Cada año la ALA recibe cientos de críticas, de padres principalmente, que tratan de vetar algunas obras en las escuelas y bibliotecas de todo el país. Sorprende que en esa lista se encuentren también libros que están considerados como clásicos de la literatura universal como «Las aventuras de Huckleberry Finn» (vetado por «racista»), «Matar un ruiseñor» (acusado de utilizar lenguaje ofensivo y de racista) o «De ratones y hombres» (por el uso de un lenguaje ofensivo y vulgar).
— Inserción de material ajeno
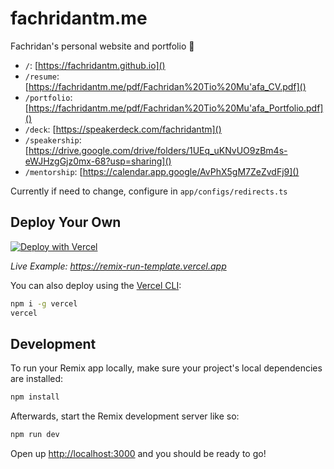 # fachridantm.me

Fachridan's personal website and portfolio 🚀
- `/`: [https://fachridantm.github.io]()
- `/resume`: [https://fachridantm.me/pdf/Fachridan%20Tio%20Mu'afa_CV.pdf]()
- `/portfolio`: [https://fachridantm.me/pdf/Fachridan%20Tio%20Mu'afa_Portfolio.pdf]()
- `/deck`: [https://speakerdeck.com/fachridantm]()
- `/speakership`: [https://drive.google.com/drive/folders/1UEq_uKNvUO9zBm4s-eWJHzgGjz0mx-68?usp=sharing]()
- `/mentorship`: [https://calendar.app.google/AvPhX5gM7ZeZvdFj9]()

Currently if need to change, configure in `app/configs/redirects.ts`

## Deploy Your Own

[![Deploy with Vercel](https://vercel.com/button)](https://vercel.com/new/clone?repository-url=https://github.com/vercel/vercel/tree/main/examples/remix&template=remix)

_Live Example: https://remix-run-template.vercel.app_

You can also deploy using the [Vercel CLI](https://vercel.com/cli):

```sh
npm i -g vercel
vercel
```

## Development

To run your Remix app locally, make sure your project's local dependencies are installed:

```sh
npm install
```

Afterwards, start the Remix development server like so:

```sh
npm run dev
```

Open up [http://localhost:3000](http://localhost:3000) and you should be ready to go!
Tampoco se escapa al veto uno de los magos más famoso de los últimos años, Harry Potter, el fenómeno literario juvenil entró en 2001, 2002 y 2003 en la lista de los más criticados por promover el «ocultismo y satanismo».
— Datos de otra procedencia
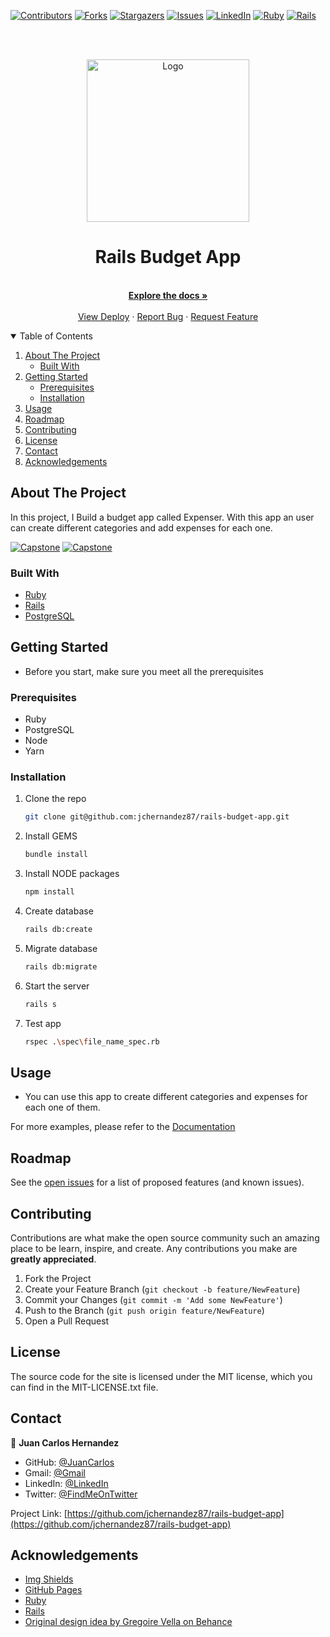 [![Contributors][contributors-shield]][contributors-url]
[![Forks][forks-shield]][forks-url]
[![Stargazers][stars-shield]][stars-url]
[![Issues][issues-shield]][issues-url]
[![LinkedIn][linkedin-shield]][linkedin-url]
[![Ruby][language-shield]][language-url]
[![Rails][rails-shield]][rails-url]



<!-- PROJECT LOGO -->
<br />
<br />
<p align="center">
  <a href="https://github.com/jchernandez87/rails-budget-app">
    <img src="https://user-images.githubusercontent.com/44485810/154323064-beb20964-ab8b-475f-81d6-7d832edf54c5.png" alt="Logo" width="260" height="auto">
  </a>

  <h1 align="center">Rails Budget App</h3>

  <p align="center">
    <br />
    <a href="https://github.com/jchernandez87/rails-budget-app"><strong>Explore the docs »</strong></a>
    <br />
    <br />
    <a href="https://expenser-rails-app.herokuapp.com/">View Deploy</a>
    ·
    <a href="https://github.com/jchernandez87/rails-budget-app/issues">Report Bug</a>
    ·
    <a href="https://github.com/jchernandez87/rails-budget-app/issues">Request Feature</a>
  </p>
</p>


<!-- TABLE OF CONTENTS -->
<details open="open">
  <summary>Table of Contents</summary>
  <ol>
    <li>
      <a href="#about-the-project">About The Project</a>
      <ul>
        <li><a href="#built-with">Built With</a></li>
      </ul>
    </li>
    <li>
      <a href="#getting-started">Getting Started</a>
      <ul>
        <li><a href="#prerequisites">Prerequisites</a></li>
        <li><a href="#installation">Installation</a></li>
      </ul>
    </li>
    <li><a href="#usage">Usage</a></li>
    <li><a href="#roadmap">Roadmap</a></li>
    <li><a href="#contributing">Contributing</a></li>
    <li><a href="#license">License</a></li>
    <li><a href="#contact">Contact</a></li>
    <li><a href="#acknowledgements">Acknowledgements</a></li>
  </ol>
</details>



<!-- ABOUT THE PROJECT -->
## About The Project
In this project, I Build a budget app called Expenser. With this app an user can create different categories and add expenses for each one.

[![Capstone][product-screenshot]](https://example.com)
[![Capstone][product-screenshot-two]](https://example.com)

### Built With

* [Ruby](https://www.ruby-lang.org/en/)
* [Rails](https://rubyonrails.org/)
* [PostgreSQL](https://www.postgresql.org/)


<!-- GETTING STARTED -->
## Getting Started

* Before you start, make sure you meet all the prerequisites 

### Prerequisites

* Ruby
* PostgreSQL
* Node
* Yarn

### Installation
<!-- 1. Get a free API Key at [https://example.com](https://example.com) -->
1. Clone the repo
   ```sh
   git clone git@github.com:jchernandez87/rails-budget-app.git
   ```
2. Install GEMS
   ```sh
   bundle install
   ```
3. Install NODE packages
   ```sh
   npm install
   ```
4. Create database
   ```sh
   rails db:create
   ```
5. Migrate database
   ```sh
   rails db:migrate
   ```         
6. Start the server
   ```sh
   rails s
   ```
7. Test app
   ```sh
   rspec .\spec\file_name_spec.rb   
   ```


<!-- USAGE EXAMPLES -->
## Usage

* You can use this app to create different categories and expenses for each one of them.

For more examples, please refer to the [Documentation](https://deallen7.medium.com/ruby-on-rails-app-build-blog-3d9975a999ae)


<!-- ROADMAP -->
## Roadmap

See the [open issues](https://github.com/jchernandez87/rails-budget-app/issues) for a list of proposed features (and known issues).



<!-- CONTRIBUTING -->
## Contributing

Contributions are what make the open source community such an amazing place to be learn, inspire, and create. Any contributions you make are **greatly appreciated**.

1. Fork the Project
2. Create your Feature Branch (`git checkout -b feature/NewFeature`)
3. Commit your Changes (`git commit -m 'Add some NewFeature'`)
4. Push to the Branch (`git push origin feature/NewFeature`)
5. Open a Pull Request


<!-- LICENSE -->
## License

The source code for the site is licensed under the MIT license, which you can find in the MIT-LICENSE.txt file.


<!-- CONTACT -->
## Contact

👤 **Juan Carlos Hernandez**

- GitHub: [@JuanCarlos](https://github.com/jchernandez87)
- Gmail: [@Gmail](mailto:jchernandez827@gmail.com)
- LinkedIn: [@LinkedIn](https://www.linkedin.com/in/juan-carlos-hernandez-200a05175)
- Twitter: [@FindMeOnTwitter](https://twitter.com/Juancar70771241)

Project Link: [https://github.com/jchernandez87/rails-budget-app](https://github.com/jchernandez87/rails-budget-app)



<!-- ACKNOWLEDGEMENTS -->
## Acknowledgements
* [Img Shields](https://shields.io)
* [GitHub Pages](https://pages.github.com)
* [Ruby](https://www.ruby-lang.org/en/)
* [Rails](https://rubyonrails.org/)
* [Original design idea by Gregoire Vella on Behance](https://www.behance.net/gregoirevella)

<!-- MARKDOWN LINKS & IMAGES -->
<!-- https://www.markdownguide.org/basic-syntax/#reference-style-links -->
[contributors-shield]: https://img.shields.io/github/contributors/jchernandez87/rails-budget-app?style=for-the-badge
[contributors-url]: https://github.com/jchernandez87/rails-budget-app/graphs/contributors
[forks-shield]: https://img.shields.io/github/forks/jchernandez87/rails-budget-app?style=for-the-badge
[forks-url]: https://github.com/jchernandez87/rails-budget-app/network/members
[stars-shield]: https://img.shields.io/github/stars/jchernandez87/rails-budget-app?style=for-the-badge
[stars-url]: https://github.com/jchernandez87/rails-budget-app/stargazers
[issues-shield]: https://img.shields.io/github/issues/jchernandez87/rails-budget-app?style=for-the-badge
[issues-url]: https://github.com/jchernandez87/rails-budget-app/issues
[linkedin-shield]: https://img.shields.io/badge/-LinkedIn-black.svg?style=for-the-badge&logo=linkedin&colorB=555
[linkedin-url]: https://www.linkedin.com/in/juan-carlos-hernandez-200a05175
[language-shield]: https://img.shields.io/badge/-Ruby%20-red?style=for-the-badge&logo=ruby&color=red
[language-url]: https://www.ruby-lang.org/en/
[rails-shield]: https://img.shields.io/badge/rails-%23CC0000.svg?style=for-the-badge&logo=ruby-on-rails&logoColor=whiteolor=red
[rails-url]: https://rubyonrails.org/
[product-screenshot]: https://user-images.githubusercontent.com/44485810/160235632-e8ef1b72-d001-45b0-9ded-6fb1082d46ea.png
[product-screenshot-two]: https://user-images.githubusercontent.com/44485810/160236040-66e1b616-af8c-4a72-8915-ed0ea34713fa.png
«Se trata de un exceso total y absoluto, esos libros a las edades a las que están recomendadas no generan ningún tipo de problema», reflexiona Rivas. «Los padres no pueden actuar como una secta, no pueden dejar que sus creencias generen un embudo demasiado estrecho. En varios casos puede que el problema no esté tanto en el niño o adolescente como en el adulto, al que puede que le cueste asumir un punto de vista distinto al de él. Algo que no debería trasladar a sus hijos».

¿A qué edad comenzar a tratar 'esos' temas?
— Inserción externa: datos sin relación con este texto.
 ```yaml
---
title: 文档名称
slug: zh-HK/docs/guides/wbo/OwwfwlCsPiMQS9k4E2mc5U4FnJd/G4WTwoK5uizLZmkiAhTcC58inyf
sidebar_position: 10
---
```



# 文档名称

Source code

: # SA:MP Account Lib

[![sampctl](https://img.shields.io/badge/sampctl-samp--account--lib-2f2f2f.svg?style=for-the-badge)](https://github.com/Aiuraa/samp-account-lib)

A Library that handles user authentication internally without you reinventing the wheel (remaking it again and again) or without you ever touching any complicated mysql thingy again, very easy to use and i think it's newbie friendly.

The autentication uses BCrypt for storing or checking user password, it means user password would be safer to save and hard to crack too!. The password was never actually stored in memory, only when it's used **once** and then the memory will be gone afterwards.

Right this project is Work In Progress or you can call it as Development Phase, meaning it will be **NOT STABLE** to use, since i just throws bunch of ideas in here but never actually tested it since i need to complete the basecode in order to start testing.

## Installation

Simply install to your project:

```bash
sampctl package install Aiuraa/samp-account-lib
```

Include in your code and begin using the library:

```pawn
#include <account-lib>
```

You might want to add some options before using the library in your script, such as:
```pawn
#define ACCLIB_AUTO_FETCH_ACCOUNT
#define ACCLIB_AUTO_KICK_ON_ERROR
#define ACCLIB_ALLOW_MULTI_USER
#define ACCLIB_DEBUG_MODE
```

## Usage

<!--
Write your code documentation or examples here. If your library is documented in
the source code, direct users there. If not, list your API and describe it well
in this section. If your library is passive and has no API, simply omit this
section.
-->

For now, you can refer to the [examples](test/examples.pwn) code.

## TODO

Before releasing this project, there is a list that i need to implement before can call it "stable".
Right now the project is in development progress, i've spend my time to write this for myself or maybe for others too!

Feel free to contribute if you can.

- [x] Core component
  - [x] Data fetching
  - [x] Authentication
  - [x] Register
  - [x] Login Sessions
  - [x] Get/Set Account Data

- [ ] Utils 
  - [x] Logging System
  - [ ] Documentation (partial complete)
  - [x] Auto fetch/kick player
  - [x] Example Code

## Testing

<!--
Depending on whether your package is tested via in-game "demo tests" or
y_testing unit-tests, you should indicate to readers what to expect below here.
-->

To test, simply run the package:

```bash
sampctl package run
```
Tal y como se observa en el buscador inferior las escenas sexuales y los personajes LGTB son los que generan mayor controversia entre los padres estadounidenses, en muchos casos porque consideran que esos contenidos no son adecuados para el grupo de edad al que van dirigidos. Pero, ¿a qué edad se deberían tratar temas como la reproducción, la identidad sexual o los cambios corporales en la adolescencia?

Para Chomski es necesario hacerlo desde «muy pequeños». «Por lo que veo en mi práctica profesional, hoy los niños y los jóvenes tienen mucha información sobre el sexo pero no verdadero autoconocimiento», señala. «Creo que los más jóvenes tampoco saben cómo aceptarse y cuidarse sexualmente, ya que aspiran a ‘encajar’ en unos parámetros no siempre realistas o posibles. Además, y pese a toda la información que tienen las nuevas generaciones, muchos están a la merced de los consejos imprudentes de youtubers e influencers».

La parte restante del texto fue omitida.